Which lines in the records below hold the word "risk"? Copy each of them.

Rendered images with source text

══════════

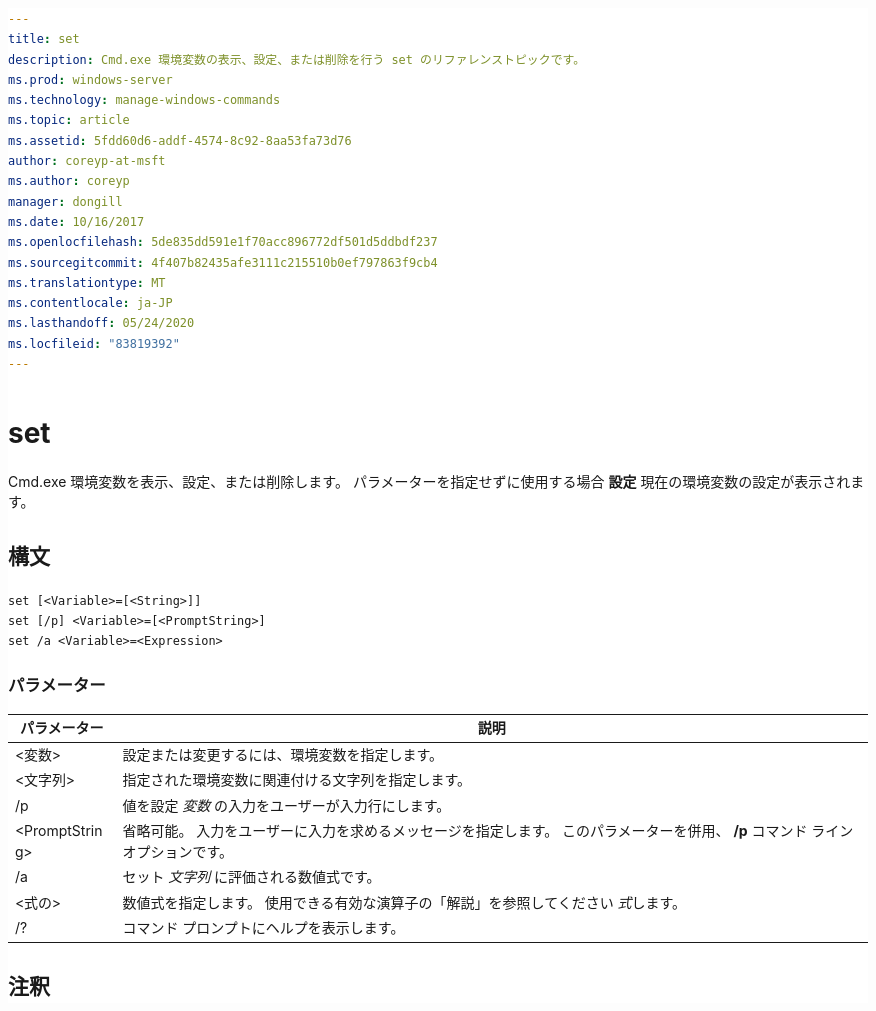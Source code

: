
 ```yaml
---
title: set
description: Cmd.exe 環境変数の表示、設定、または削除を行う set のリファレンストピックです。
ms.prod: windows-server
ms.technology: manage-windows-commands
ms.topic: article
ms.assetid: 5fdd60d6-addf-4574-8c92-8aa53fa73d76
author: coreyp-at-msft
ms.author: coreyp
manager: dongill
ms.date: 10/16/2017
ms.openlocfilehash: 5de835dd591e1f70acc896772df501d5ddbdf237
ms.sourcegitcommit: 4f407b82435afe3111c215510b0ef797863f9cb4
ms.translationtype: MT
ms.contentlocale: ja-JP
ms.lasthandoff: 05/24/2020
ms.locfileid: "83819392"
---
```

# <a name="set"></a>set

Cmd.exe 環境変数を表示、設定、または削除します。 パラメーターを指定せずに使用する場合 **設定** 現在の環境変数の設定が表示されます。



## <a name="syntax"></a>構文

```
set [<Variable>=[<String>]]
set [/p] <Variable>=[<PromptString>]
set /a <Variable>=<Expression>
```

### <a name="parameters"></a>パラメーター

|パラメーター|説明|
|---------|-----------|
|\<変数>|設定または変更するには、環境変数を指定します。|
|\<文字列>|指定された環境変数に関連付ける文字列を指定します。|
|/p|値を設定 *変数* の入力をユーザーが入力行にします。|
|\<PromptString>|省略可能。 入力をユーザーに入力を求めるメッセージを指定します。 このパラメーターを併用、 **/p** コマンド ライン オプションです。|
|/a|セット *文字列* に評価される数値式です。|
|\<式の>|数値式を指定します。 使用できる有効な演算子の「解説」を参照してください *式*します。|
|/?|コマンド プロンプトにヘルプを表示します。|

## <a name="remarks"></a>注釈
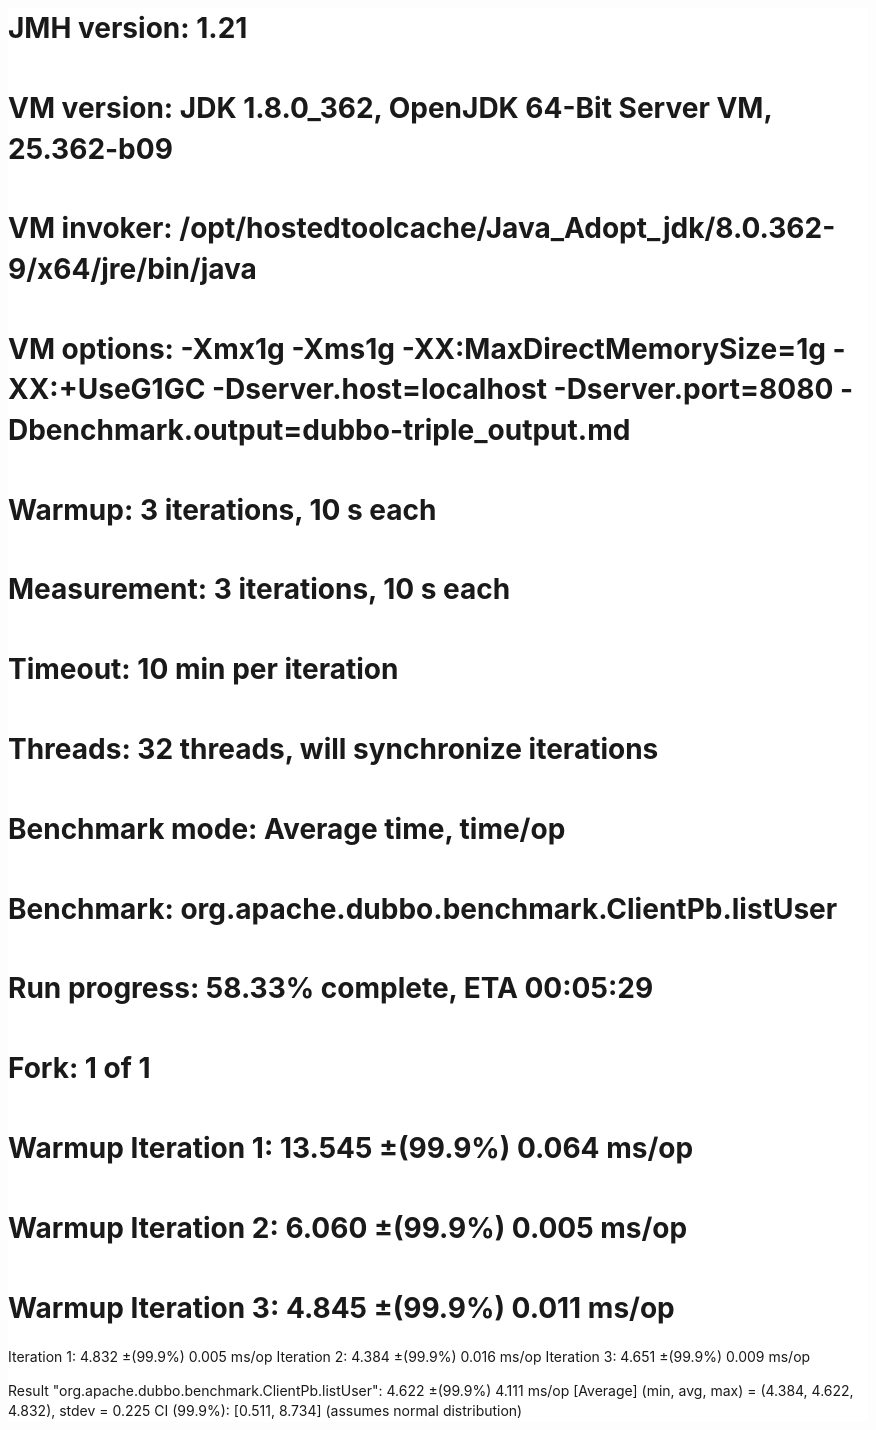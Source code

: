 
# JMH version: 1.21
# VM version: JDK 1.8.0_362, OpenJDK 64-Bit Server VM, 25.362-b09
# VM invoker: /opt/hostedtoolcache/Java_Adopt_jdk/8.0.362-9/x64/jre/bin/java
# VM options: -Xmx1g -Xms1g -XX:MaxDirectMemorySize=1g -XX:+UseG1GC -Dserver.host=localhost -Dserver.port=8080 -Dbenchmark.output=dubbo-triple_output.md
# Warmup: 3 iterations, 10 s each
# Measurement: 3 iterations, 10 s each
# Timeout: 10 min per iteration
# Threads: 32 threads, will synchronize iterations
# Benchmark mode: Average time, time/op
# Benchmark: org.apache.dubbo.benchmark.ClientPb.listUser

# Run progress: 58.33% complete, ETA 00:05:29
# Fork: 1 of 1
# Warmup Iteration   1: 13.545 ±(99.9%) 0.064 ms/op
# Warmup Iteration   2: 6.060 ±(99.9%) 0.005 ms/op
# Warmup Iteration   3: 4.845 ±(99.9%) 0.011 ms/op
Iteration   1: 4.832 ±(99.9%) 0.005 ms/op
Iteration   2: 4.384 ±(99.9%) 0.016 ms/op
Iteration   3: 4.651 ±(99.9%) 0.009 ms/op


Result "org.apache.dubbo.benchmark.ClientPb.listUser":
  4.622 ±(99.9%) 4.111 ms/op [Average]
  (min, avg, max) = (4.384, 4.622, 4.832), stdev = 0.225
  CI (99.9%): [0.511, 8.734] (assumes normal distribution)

══════════

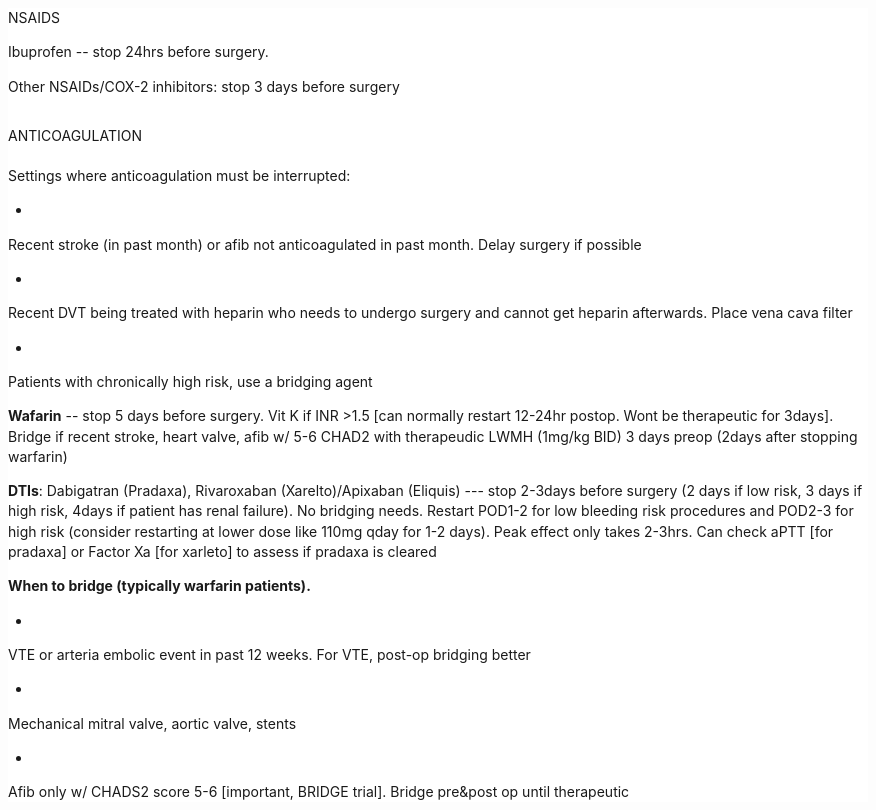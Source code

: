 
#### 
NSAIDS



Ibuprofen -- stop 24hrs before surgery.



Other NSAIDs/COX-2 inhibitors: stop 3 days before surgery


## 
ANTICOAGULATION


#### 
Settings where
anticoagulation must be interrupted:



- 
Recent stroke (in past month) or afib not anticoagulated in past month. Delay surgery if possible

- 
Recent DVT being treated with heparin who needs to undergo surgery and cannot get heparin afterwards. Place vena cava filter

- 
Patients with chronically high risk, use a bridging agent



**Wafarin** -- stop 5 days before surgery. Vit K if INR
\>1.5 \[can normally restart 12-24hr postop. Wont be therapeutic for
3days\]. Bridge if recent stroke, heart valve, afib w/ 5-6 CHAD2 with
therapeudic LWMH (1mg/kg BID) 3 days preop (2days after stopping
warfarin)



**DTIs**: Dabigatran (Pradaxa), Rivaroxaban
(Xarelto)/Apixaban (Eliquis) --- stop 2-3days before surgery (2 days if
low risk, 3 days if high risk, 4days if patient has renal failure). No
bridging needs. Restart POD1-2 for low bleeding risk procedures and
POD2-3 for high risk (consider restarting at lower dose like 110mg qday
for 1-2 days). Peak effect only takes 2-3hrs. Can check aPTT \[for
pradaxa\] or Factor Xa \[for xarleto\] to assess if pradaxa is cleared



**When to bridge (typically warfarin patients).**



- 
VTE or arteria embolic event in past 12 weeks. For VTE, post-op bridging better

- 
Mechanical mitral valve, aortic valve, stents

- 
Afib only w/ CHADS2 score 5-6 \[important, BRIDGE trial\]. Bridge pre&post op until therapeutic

══════════

* ANSWER TO THIS PROBLEM *
Patients with chronically high risk, use a bridging agent
low risk, 3 days if high risk, 4days if patient has renal failure). No
bridging needs. Restart POD1-2 for low bleeding risk procedures and
POD2-3 for high risk (consider restarting at lower dose like 110mg qday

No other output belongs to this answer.